What is Eggshell Paint?
Eggshell paint finishes have a soft sheen … like an egg, or really the shell of an egg. This paint finish works well for walls but not trim around doors and windows that have more wear and tear. You can wash eggshell paints without harming the surface, making them practical to use throughout the house.
Eggshell paint is easy to apply. Start with good prep as wall imperfections may be visible, especially where there's direct sunlight. Save time with a good primer (tinted the same color as your paint) which may allow you to skip a second coat of paint. There's a subtle sheen that can be viewed from an angle, so don't be surprised if you can't see it when looking straight at a wall.
Common Eggshell Paint Finish FAQs
- Question: Is Eggshell Paint Washable?
- Answer: You can wash walls painted with eggshell paints without harming the surface. To wash, use a mild cleaning solution and a soft cloth. Be gentle and don't scrub too hard or you might leave behind a faded or discolored areas.
- Question: What is the Difference Between an Eggshell Finish and a Satin Finish?
- Answer: The eggshell and satin paint finishes can be confusing. Satin paint delivers a higher gloss than eggshell. Satin paint's slightly harder surface makes it more stain resistant and durable than eggshell and other paints with a lower sheen.
- Question: Is it Safe to Use Eggshell Paint in Bathrooms?
- Answer: Eggshell works well in bathrooms that don't get too much use, like a powder room or guest bathroom.
- Question: Is It OK to Use Eggshell Paint for a Kitchen?
- Answer: Eggshell paint is fine in the kitchen for walls farthest away from the stove. Satin paint is probably a better option for walls near the stove and other food prep areas where there's lots of cleanup … but maybe you're dreaming about a beautiful tile backsplash.
There are recommended paint finishes for the different rooms in a house (here's a nice paint finish infographic you can print). But what about the new trend in open floor plans where you have multiple rooms combined into one oversize room? Eggshell is a great choice for these rooms.

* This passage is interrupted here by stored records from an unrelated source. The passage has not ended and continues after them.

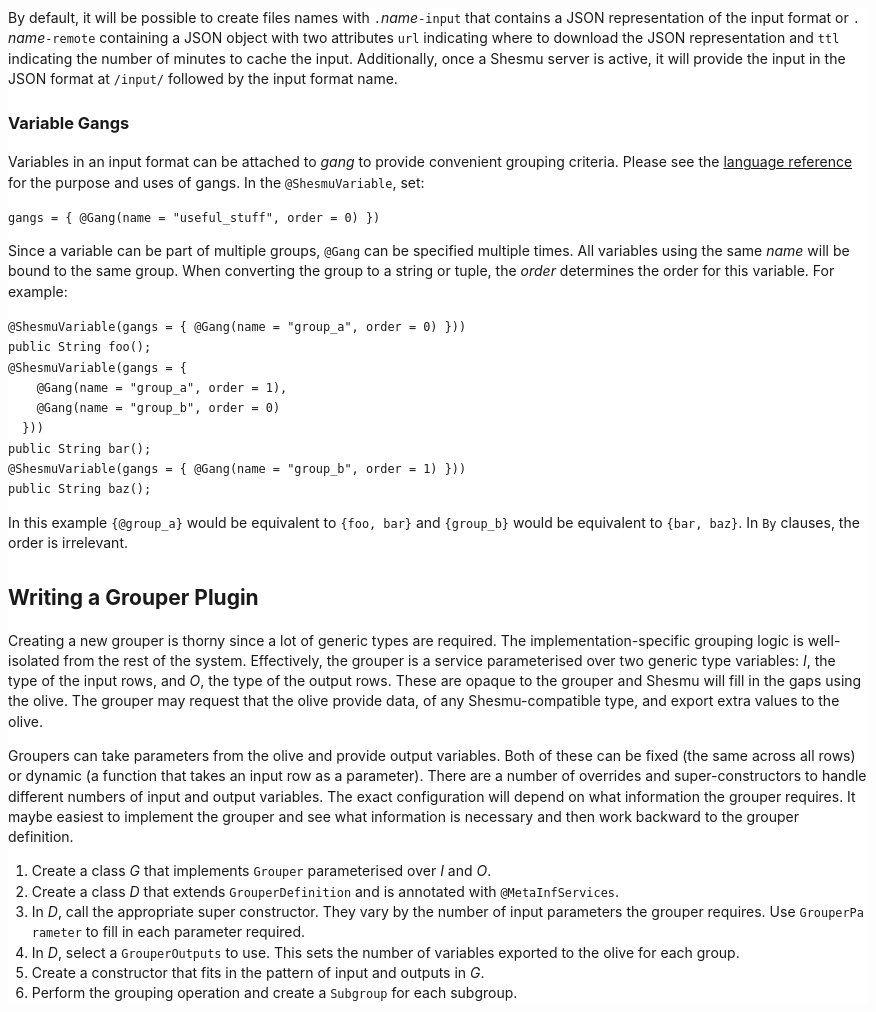 By default, it will be possible to create files names with `.`_name_`-input`
that contains a JSON representation of the input format or `.`_name_`-remote`
containing a JSON object with two attributes `url` indicating where to download
the JSON representation and `ttl` indicating the number of minutes to cache the
input. Additionally, once a Shesmu server is active, it will provide the input
in the JSON format at `/input/` followed by the input format name.

### Variable Gangs
Variables in an input format can be attached to _gang_ to provide
convenient grouping criteria. Please see the [language reference](language.md)
for the purpose and uses of gangs. In the `@ShesmuVariable`, set:

    gangs = { @Gang(name = "useful_stuff", order = 0) })

Since a variable can be part of multiple groups, `@Gang` can be
specified multiple times. All variables using the same _name_ will be bound to
the same group. When converting the group to a string or tuple, the _order_
determines the order for this variable. For example:

    @ShesmuVariable(gangs = { @Gang(name = "group_a", order = 0) }))
    public String foo();
    @ShesmuVariable(gangs = {
        @Gang(name = "group_a", order = 1),
        @Gang(name = "group_b", order = 0)
      }))
    public String bar();
    @ShesmuVariable(gangs = { @Gang(name = "group_b", order = 1) }))
    public String baz();

In this example `{@group_a}` would be equivalent to `{foo, bar}` and
`{group_b}` would be equivalent to `{bar, baz}`. In `By` clauses, the order is
irrelevant.

## Writing a Grouper Plugin
Creating a new grouper is thorny since a lot of generic types are required. The
implementation-specific grouping logic is well-isolated from the rest of the
system. Effectively, the grouper is a service parameterised over two generic
type variables: _I_, the type of the input rows, and _O_, the type of the
output rows. These are opaque to the grouper and Shesmu will fill in the gaps
using the olive. The grouper may request that the olive provide data, of any
Shesmu-compatible type, and export extra values to the olive.

Groupers can take parameters from the olive and provide output variables. Both
of these can be fixed (the same across all rows) or dynamic (a function that
takes an input row as a parameter). There are a number of overrides and
super-constructors to handle different numbers of input and output variables.
The exact configuration will depend on what information the grouper requires.
It maybe easiest to implement the grouper and see what information is necessary
and then work backward to the grouper definition.

1. Create a class _G_ that implements `Grouper` parameterised over _I_ and _O_.
1. Create a class _D_ that extends `GrouperDefinition` and is annotated with
`@MetaInfServices`.
1. In _D_, call the appropriate super constructor. They vary by the number of
input parameters the grouper requires. Use `GrouperParameter` to fill in each
parameter required.
1. In _D_, select a `GrouperOutputs` to use. This sets the number of variables
exported to the olive for each group.
1. Create a constructor that fits in the pattern of input and outputs in _G_.
1. Perform the grouping operation and create a `Subgroup` for each subgroup.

Rooms Where Eggshell Paint is Ideal
An eggshell paint finish is a popular choice for low traffic areas – living rooms, dining rooms, home offices and bedrooms.
The challenge when picking your paint finish is whether you're comfortable one finish throughout the house. When painting my new house, the painting estimates I got all recommended using an eggshell paint finish. My house is primarily Sherwin Williams Repose Gray (SW 7015) with blue bedrooms, with an eggshell finish except for doors and trim which are white semi-gloss.
Once your initial painting project is completed, there's always the question of how much paint you need for touch-ups … and where to store this paint. By minimizing the number of colors and paint finishes used, you will save on space to store leftover paint.